Let Optional, Dictionary and Array conditionally conform to Hashable

Sets have conformed to Hashable since they were introduced in Swift. The set's elements' hash values are combined using ^, which is commutative, so the same hash value is produced no matter the order.

1 Like

Yes, but ^ is a poor hash function (see ongoing discussion about combining hash functions). I think it would be better not to use that.

I don't see what is wrong with using xor to combine hash values in these cases, assuming the underlying hash function for elements is reasonably good. The arguments against using xor to combine are usually:

  1. It is order independent;
  2. If there are two identical values then the result is 0.

In these cases, i.e. unordered Set and Dictionary, 1. is desirable as the order of elements is undefined, and 2. is not an issue because sets and dictionaries cannot contain identical elements (where the element of a dictionary is a key-value pair).

6 Likes

Pretty neat side effect? :D

let test : [String? : String] = [nil : "hello"]
print("\(test[nil]!) world")
1 Like

Hi all,
In the current WIP implementation I think that I have gathered all suggestions from reviewers so far.
Thank you all for taking your time to review!
Can anyone advise on the next step from here?
(Cross-posted on the WIP PR.)

Thank you for implementing this!

I think it would be useful to find all stdlib types that could benefit from conditional Hashable conformance. (I listed some of these types above, but I could have missed some.) Do you have time to add additional implementations?
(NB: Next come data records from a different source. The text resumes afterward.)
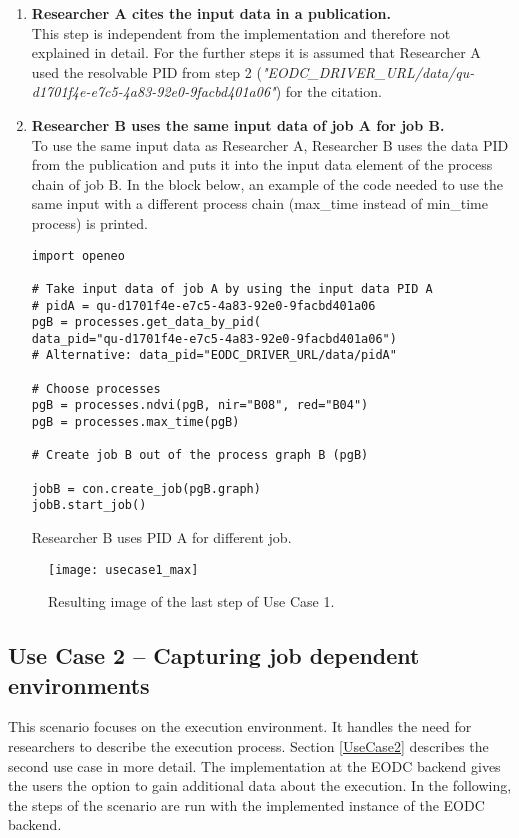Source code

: \documentclass[draft,final]{vutinfth} %
\newenvironment{code}{\captionsetup{type=listing}}{}
\begin{document}
\begin{enumerate}
	\item \textbf{Researcher A cites the input data in a publication.} \\
	This step is independent from the implementation and therefore not explained in detail. For the further steps it is assumed that Researcher A used the resolvable PID from step 2 (\textit{"EODC\_DRIVER\_URL/data/qu-d1701f4e-e7c5-4a83-92e0-9facbd401a06"}) for the citation.   
	
	\item \textbf{Researcher B uses the same input data of job A for job B.} \\
	To use the same input data as Researcher A, Researcher B uses the data PID from the publication and puts it into the input data element of the process chain of job B. In the block below, an example of the code needed to use the same input with a different process chain (max\_time instead of min\_time process) is printed.  

\begin{code}
	\begin{verbatim}
import openeo

# Take input data of job A by using the input data PID A
# pidA = qu-d1701f4e-e7c5-4a83-92e0-9facbd401a06
pgB = processes.get_data_by_pid(
data_pid="qu-d1701f4e-e7c5-4a83-92e0-9facbd401a06")
# Alternative: data_pid="EODC_DRIVER_URL/data/pidA" 

# Choose processes
pgB = processes.ndvi(pgB, nir="B08", red="B04")
pgB = processes.max_time(pgB)

# Create job B out of the process graph B (pgB)

jobB = con.create_job(pgB.graph)
jobB.start_job()
	\end{verbatim}
	\caption{Researcher B uses PID A for different job.}
	\label{lst:impl_usecase1_3}
\end{code}
	
\end{enumerate}

\begin{figure}[h]
	\centering
	\texttt{[image: usecase1\_max]}
	\caption{Resulting image of the last step of Use Case 1.}
	\label{fig:impl_usecase1_max} %
\end{figure}

\subsection{Use Case 2 – Capturing job dependent environments}\label{Implementation:Use Case2}
This scenario focuses on the execution environment. It handles the need for researchers to describe the execution process. Section \ref{UseCase2} describes the second use case in more detail. The implementation at the EODC backend gives the users the option to gain additional data about the execution. In the following, the steps of the scenario are run with the implemented instance of the EODC backend. 
\end{document}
In any case, I believe it's time to start drafting a proposal. :tada:

1 Like

Is a proposal necessary? I do believe it should be covered under SE-0143 itself.

Yes, you’re right! This work is covered by SE-0143 already.

@Morten_Bek_Ditlevsen's WIP PR now includes additional implementations, including conditional conformances for Slice, based on elementwise processing.

The question is, of course, are we happy with this implementation? As @xwu correctly points out in review, it clearly violates the "equality implies substitutability" requirement. (Although for collection-related types, this requirement admittedly seems more like a polite suggestion, even in the stdlib.)

  • Is there a better way to define equality on a generic Slice? For example, what if we compared indices instead (with or without also comparing the base collection)? This also leads to a useful definition of equality, but it doesn't seem safe to do in general -- comparing indices coming from different collection instances is generally unwise.)
  • If there is no better way, is it better to have Slice not conform to Equatable/Hashable?

I worry that if we don't add these conformances, people would end up trying to implement them outside the stdlib.

I worry that if we don’t add these conformances, people would end up trying to implement them outside the stdlib.

Yeah in my opinion this is a must-have for Swift 4.1.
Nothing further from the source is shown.